UK Web Archive blog

Information from the team at the UK Web Archive, the Library's premier resource of archived UK websites

The UK Web Archive, the Library's premier resource of archived UK websites

2 posts from March 2019

29 March 2019

Collecting Interactive Fiction

Intro
Works of interactive fiction are  stories where the reader/player can guide or affect the narrative in some way. This can be through turning to a specific page as in 'Choose Your Own Adventure', or clicking a link or typing text in digital works. 

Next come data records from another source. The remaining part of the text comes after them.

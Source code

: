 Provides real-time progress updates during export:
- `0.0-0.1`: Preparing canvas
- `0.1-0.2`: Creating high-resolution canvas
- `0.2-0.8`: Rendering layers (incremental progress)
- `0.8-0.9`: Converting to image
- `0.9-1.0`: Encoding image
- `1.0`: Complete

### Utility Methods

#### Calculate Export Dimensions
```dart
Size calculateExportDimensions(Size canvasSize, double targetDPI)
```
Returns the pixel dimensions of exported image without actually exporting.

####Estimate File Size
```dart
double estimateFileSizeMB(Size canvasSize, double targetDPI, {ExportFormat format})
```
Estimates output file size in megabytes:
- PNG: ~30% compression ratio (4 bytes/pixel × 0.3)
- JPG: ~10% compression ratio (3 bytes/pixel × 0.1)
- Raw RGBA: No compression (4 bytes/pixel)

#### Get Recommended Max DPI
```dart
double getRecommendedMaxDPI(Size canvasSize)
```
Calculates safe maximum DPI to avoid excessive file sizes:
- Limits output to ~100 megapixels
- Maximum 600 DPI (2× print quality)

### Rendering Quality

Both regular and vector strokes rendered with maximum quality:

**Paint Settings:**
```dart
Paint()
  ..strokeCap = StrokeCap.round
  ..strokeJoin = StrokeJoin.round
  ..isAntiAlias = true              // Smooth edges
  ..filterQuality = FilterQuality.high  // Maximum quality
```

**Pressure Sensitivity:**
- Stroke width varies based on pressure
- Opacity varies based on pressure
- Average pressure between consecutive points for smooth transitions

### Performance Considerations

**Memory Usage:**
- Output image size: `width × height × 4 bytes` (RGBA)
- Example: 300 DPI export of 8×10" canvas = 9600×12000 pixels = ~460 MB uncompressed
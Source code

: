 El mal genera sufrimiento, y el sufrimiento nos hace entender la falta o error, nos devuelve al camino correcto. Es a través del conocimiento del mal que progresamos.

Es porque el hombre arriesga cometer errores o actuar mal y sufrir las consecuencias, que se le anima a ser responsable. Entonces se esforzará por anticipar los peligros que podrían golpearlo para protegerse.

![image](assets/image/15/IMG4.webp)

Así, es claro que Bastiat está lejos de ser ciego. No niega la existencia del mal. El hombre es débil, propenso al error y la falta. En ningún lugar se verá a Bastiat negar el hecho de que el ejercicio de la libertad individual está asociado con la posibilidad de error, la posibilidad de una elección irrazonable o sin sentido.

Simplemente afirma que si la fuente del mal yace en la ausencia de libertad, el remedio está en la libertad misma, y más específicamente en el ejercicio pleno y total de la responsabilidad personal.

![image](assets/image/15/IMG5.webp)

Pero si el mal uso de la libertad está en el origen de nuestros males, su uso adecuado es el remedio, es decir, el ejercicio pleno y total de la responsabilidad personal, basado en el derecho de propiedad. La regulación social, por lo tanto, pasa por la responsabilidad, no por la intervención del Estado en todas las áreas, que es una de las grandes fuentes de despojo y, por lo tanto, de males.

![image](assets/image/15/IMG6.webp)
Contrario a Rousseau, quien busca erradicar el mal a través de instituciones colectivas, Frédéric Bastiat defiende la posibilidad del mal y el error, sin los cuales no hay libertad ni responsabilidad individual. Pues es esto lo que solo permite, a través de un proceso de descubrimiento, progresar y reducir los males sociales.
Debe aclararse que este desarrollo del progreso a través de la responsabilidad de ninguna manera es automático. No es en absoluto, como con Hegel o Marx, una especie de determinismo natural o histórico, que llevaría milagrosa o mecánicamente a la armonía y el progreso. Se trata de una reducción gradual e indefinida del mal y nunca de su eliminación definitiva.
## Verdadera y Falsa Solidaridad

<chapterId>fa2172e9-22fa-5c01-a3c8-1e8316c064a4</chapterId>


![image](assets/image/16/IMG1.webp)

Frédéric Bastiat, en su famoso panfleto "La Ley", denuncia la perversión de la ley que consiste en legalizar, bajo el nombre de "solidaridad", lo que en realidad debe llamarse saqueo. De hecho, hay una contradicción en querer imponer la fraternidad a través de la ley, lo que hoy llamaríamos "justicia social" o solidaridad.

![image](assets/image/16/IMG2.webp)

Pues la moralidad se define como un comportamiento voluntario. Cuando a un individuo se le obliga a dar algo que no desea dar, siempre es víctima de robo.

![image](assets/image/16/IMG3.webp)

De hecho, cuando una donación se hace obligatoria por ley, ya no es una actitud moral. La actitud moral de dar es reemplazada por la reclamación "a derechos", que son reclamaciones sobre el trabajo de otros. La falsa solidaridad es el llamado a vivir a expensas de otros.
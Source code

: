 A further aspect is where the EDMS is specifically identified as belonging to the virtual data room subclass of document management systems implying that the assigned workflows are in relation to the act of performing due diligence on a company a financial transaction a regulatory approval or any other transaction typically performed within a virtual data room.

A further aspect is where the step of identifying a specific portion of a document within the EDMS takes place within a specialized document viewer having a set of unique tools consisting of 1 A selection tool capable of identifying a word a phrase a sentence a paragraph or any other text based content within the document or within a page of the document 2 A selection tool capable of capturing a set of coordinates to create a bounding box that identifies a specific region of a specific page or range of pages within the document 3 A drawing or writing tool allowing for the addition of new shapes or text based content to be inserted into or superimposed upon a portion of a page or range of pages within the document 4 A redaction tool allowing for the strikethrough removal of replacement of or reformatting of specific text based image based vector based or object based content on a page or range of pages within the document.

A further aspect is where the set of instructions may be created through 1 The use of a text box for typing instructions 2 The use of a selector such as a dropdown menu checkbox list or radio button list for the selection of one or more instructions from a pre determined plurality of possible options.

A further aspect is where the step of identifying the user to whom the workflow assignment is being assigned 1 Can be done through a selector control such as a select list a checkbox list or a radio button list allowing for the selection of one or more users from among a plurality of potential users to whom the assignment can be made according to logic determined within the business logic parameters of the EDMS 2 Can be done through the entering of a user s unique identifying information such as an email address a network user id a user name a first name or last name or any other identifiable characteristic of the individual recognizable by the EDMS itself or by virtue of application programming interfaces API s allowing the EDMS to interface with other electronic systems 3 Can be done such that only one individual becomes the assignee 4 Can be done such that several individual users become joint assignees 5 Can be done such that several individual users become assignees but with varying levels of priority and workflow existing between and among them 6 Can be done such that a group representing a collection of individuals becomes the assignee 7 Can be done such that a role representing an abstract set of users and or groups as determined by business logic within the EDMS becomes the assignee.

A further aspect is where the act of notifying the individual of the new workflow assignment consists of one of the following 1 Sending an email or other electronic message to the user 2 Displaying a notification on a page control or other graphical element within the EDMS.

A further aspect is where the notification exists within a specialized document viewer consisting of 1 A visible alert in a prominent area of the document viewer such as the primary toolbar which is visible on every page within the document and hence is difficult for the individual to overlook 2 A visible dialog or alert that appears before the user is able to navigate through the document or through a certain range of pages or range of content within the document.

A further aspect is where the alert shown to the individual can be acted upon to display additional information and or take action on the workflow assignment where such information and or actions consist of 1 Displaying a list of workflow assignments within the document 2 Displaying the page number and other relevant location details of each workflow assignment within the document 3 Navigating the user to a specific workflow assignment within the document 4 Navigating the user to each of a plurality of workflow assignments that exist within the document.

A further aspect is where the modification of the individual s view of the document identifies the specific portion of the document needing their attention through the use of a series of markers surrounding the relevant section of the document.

Archiving Interactive Fiction
Attempts to archive UK-made interactive fiction began with an exploration of the affordances of a couple of different tools. The British Library’s own ACT (Annotation Curation Tool), and Rhizome’s WebRecorder. ACT is a system which interfaces with the Internet Archive’s Heritrix crawl engine to provide large scale captures of the UK Web. Webrecorder instead focusses on much smaller scale, higher fidelity captures which include video, audio and other multimedia content. All types of interactive fiction (parser, hypertext, choice-based and multimodal) were tested with both ACT and Webrecorder in order to determine tools which were best suited to which types of content. It should be noted that this project is experimental and ongoing, and as a result, all assertions and suggestions made here are provisional and will not necessarily affect or influence Library collection policy or the final collection. As yet, Webrecorder files do not form part of standard Library collections.

Cat_Simulator

For most parser-based works (those made with Inform 7), Webrecorder appears to work best. It is generally more time-consuming to obtain captures in Webrecorder than in ACT as each page element has to be clicked manually (or at least, the top level page in each branch must be visited) in order to create a fully replayable record. However, this is not the case with most Inform 7 works. For the vast majority, visiting the title page and pressing space bar was sufficient to capture the entire work. The works are then fully replayable in the capture, with users able to type any valid commands in any order. ACT failed to capture most parser works, but there were some successes. For example, Elizabeth Smyth’s Inform 7 game 1k Cupid was fully replayable in ACT, while Robin Johnson’s custom-made Aunts and Butlers also retained full functionality. Unfortunately, games made with Quest failed to capture with either tool.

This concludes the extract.